YOUR ASSIGNMENT - Your answer should be every line of the records that contains the word "hare", copied as it stands.

====================

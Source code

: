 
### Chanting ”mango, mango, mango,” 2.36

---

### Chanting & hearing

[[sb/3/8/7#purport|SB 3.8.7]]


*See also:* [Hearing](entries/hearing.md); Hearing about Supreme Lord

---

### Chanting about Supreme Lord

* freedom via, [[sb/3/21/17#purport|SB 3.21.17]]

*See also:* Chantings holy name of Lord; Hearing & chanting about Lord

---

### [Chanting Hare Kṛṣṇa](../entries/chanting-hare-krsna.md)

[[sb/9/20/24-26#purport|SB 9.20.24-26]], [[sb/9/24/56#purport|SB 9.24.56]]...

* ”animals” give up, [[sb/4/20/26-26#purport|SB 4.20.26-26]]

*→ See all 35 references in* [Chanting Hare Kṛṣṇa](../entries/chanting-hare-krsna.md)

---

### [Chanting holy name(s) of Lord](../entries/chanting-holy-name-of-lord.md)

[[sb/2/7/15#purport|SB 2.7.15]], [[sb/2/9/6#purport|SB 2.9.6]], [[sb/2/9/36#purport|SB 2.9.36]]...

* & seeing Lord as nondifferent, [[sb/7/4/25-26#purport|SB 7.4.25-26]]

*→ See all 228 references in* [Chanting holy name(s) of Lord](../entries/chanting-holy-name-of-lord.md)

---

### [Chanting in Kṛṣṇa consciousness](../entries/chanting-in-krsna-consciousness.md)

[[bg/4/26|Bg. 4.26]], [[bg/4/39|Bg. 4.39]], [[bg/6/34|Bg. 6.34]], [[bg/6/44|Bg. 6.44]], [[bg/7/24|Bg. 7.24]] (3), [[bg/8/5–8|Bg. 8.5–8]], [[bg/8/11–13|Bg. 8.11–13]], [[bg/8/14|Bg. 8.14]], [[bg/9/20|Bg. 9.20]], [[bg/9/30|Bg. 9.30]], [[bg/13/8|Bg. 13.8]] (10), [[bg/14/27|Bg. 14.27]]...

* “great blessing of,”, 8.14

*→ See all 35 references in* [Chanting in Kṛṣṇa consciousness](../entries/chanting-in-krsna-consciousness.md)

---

====================

ANSWER BOX -
### [Chanting Hare Kṛṣṇa](../entries/chanting-hare-krsna.md)
*→ See all 35 references in* [Chanting Hare Kṛṣṇa](../entries/chanting-hare-krsna.md)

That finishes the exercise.